GIVEN INFORMATION below:

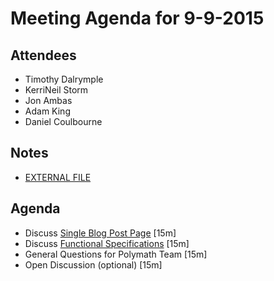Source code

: # Meeting Agenda for 9-9-2015

## Attendees
- Timothy Dalrymple
- KerriNeil Storm
- Jon Ambas
- Adam King 
- Daniel Coulbourne

## Notes
- [EXTERNAL FILE](../notes/Meeting_NOTES_9-9-15.md)

## Agenda
- Discuss [Single Blog Post Page](../../../design/wireframes/Blog__SINGLE.png) [15m]
- Discuss [Functional Specifications](../../planning/FunctionalSpecifications.md) [15m]
- General Questions for Polymath Team [15m]
- Open Discussion (optional) [15m]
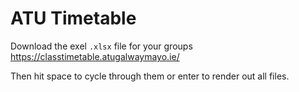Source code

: # ATU Timetable

Download the exel `.xlsx` file for your groups
https://classtimetable.atugalwaymayo.ie/

Then hit space to cycle through them or enter to render out all files.
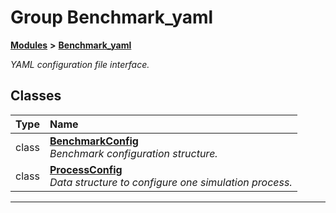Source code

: 
# Group Benchmark\_yaml



[**Modules**](modules.md) **>** [**Benchmark\_yaml**](group__benchmark__yaml.md)



_YAML configuration file interface._ 











## Classes

| Type | Name |
| ---: | :--- |
| class | [**BenchmarkConfig**](classBenchmarkConfig.md) <br>_Benchmark configuration structure._  |
| class | [**ProcessConfig**](classProcessConfig.md) <br>_Data structure to configure one simulation process._  |














------------------------------
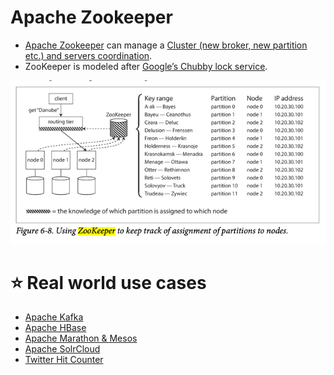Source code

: # Apache Zookeeper
- [Apache Zookeeper](https://zookeeper.apache.org/) can manage a [Cluster (new broker, new partition etc.) and servers coordination](Readme.md).
- ZooKeeper is modeled after [Google’s Chubby lock service](https://people.cs.rutgers.edu/~pxk/417/notes/chubby.html).

![img.png](assets/zookeeper_cluster_meta_data.png)

# :star: Real world use cases
- [Apache Kafka](../4_MessageBrokersEDA/Kafka/Readme.md#zookeeper)
- [Apache HBase](../3_DatabaseServices/11_WideColumn-Databases/ApacheHBase.md)
- [Apache Marathon & Mesos](../9_Container&OrchestrationServices/ApacheMarathon&Mesos.md)
- [Apache SolrCloud](../3_DatabaseServices/9_Search-Databases/ApacheSolr.md)
- [Twitter Hit Counter](../0_HLDUseCasesProblems/HitCounterDesignTwitter/Readme.md)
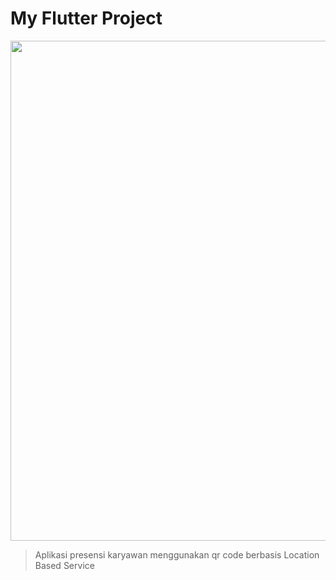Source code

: # My Flutter Project
<p align="center"><img src="https://flutter.dev/images/flutter-logo-sharing.png" width="800"></p>

> Aplikasi presensi karyawan menggunakan qr code berbasis Location Based Service
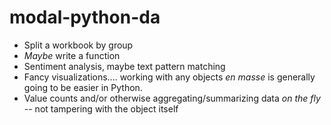 # modal-python-da

- Split a workbook by group 
- *Maybe* write a function 
- Sentiment analysis, maybe text pattern matching
- Fancy visualizations.... working with any objects _en masse_ is generally going to be easier in Python.
- Value counts and/or otherwise aggregating/summarizing data *on the fly* -- not tampering with the object itself

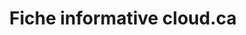 ---
title: Fiche informative cloud.ca
ExternalLink: https://cdn2.hubspot.net/hubfs/732832/One-pagers/cloudca_fiche_informative.pdf
resources:
- name: "thumbnail"
  src: "cloudca.png"
slug: "fiche-informative-cloudca"
---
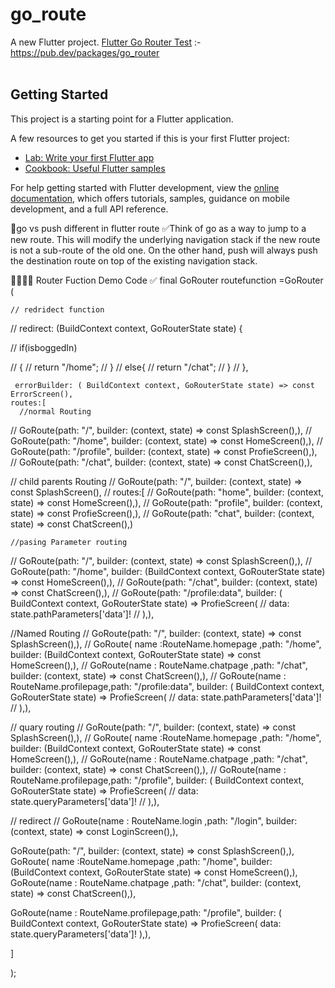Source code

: # go_route

A new Flutter project.
[Flutter Go Router Test](https://pub.dev/packages/go_router)        :- https://pub.dev/packages/go_router <br><br>

## Getting Started

This project is a starting point for a Flutter application.

A few resources to get you started if this is your first Flutter project:

- [Lab: Write your first Flutter app](https://docs.flutter.dev/get-started/codelab)
- [Cookbook: Useful Flutter samples](https://docs.flutter.dev/cookbook)

For help getting started with Flutter development, view the
[online documentation](https://docs.flutter.dev/), which offers tutorials,
samples, guidance on mobile development, and a full API reference.


🔰go vs push different in flutter route
✅Think of go as a way to jump to a new route. This will modify the underlying navigation stack if the new route is not a sub-route of the old one. On the other hand, push will always push the destination route on top of the existing navigation stack.

🔰🔰🔰🔰 Router Fuction Demo Code 
✅  final GoRouter routefunction =GoRouter (
    
    // redridect function
  //    redirect: (BuildContext context, GoRouterState state) {
      
      
  //     if(isboggedIn)
      
  //     {
  //  return "/home";
  //     }
    //   else{
    //      return "/chat";
    //   }
    // },
    
     errorBuilder: ( BuildContext context, GoRouterState state) => const ErrorScreen(),
    routes:[
      //normal Routing
//  GoRoute(path: "/", builder: (context, state) => const SplashScreen(),),
//   GoRoute(path: "/home", builder: (context, state) => const HomeScreen(),),
//   GoRoute(path: "/profile", builder: (context, state) => const ProfieScreen(),),
//   GoRoute(path: "/chat", builder: (context, state) => const ChatScreen(),),

// child parents Routing
//  GoRoute(path: "/", builder: (context, state) => const SplashScreen(),
//   routes:[
//    GoRoute(path: "home", builder: (context, state) => const HomeScreen(),),
//   GoRoute(path: "profile", builder: (context, state) => const ProfieScreen(),),
//   GoRoute(path: "chat", builder: (context, state) => const ChatScreen(),)


    //pasing Parameter routing
  //  GoRoute(path: "/", builder: (context, state) => const SplashScreen(),),
  //  GoRoute(path: "/home", builder: (BuildContext context, GoRouterState state) => const HomeScreen(),),
  //  GoRoute(path: "/chat", builder: (context, state) => const ChatScreen(),),
  //  GoRoute(path: "/profile:data", builder: ( BuildContext context, GoRouterState state) =>  ProfieScreen(
  //   data: state.pathParameters['data']!
  //  ),),

  //Named Routing
//  GoRoute(path: "/", builder: (context, state) => const SplashScreen(),),
//    GoRoute(  name :RouteName.homepage   ,path: "/home", builder: (BuildContext context, GoRouterState state) => const HomeScreen(),),
//    GoRoute(name : RouteName.chatpage ,path: "/chat", builder: (context, state) => const ChatScreen(),),
//    GoRoute(name : RouteName.profilepage,path: "/profile:data", builder: ( BuildContext context, GoRouterState state) =>  ProfieScreen(
//     data: state.pathParameters['data']!
//    ),),
  

// quary routing
//  GoRoute(path: "/", builder: (context, state) => const SplashScreen(),),
//    GoRoute(  name :RouteName.homepage   ,path: "/home", builder: (BuildContext context, GoRouterState state) => const HomeScreen(),),
//    GoRoute(name : RouteName.chatpage ,path: "/chat", builder: (context, state) => const ChatScreen(),),
//    GoRoute(name : RouteName.profilepage,path: "/profile", builder: ( BuildContext context, GoRouterState state) =>  ProfieScreen(
//     data: state.queryParameters['data']!
//    ),),


// redirect
//  GoRoute(name : RouteName.login ,path: "/login", builder: (context, state) => const LoginScreen(),),
 
   GoRoute(path: "/", builder: (context, state) => const SplashScreen(),),
   GoRoute(  name :RouteName.homepage   ,path: "/home", builder: (BuildContext context, GoRouterState state) => const HomeScreen(),),
   GoRoute(name : RouteName.chatpage ,path: "/chat", builder: (context, state) => const ChatScreen(),),
  
   GoRoute(name : RouteName.profilepage,path: "/profile", builder: ( BuildContext context, GoRouterState state) =>  ProfieScreen(
    data: state.queryParameters['data']!
   ),),

  ]


);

End of GIVEN INFORMATION.

Among the lines above, return those that contain the string "resources".

YOUR RESPONSE:
resources:
A few resources to get you started if this is your first Flutter project:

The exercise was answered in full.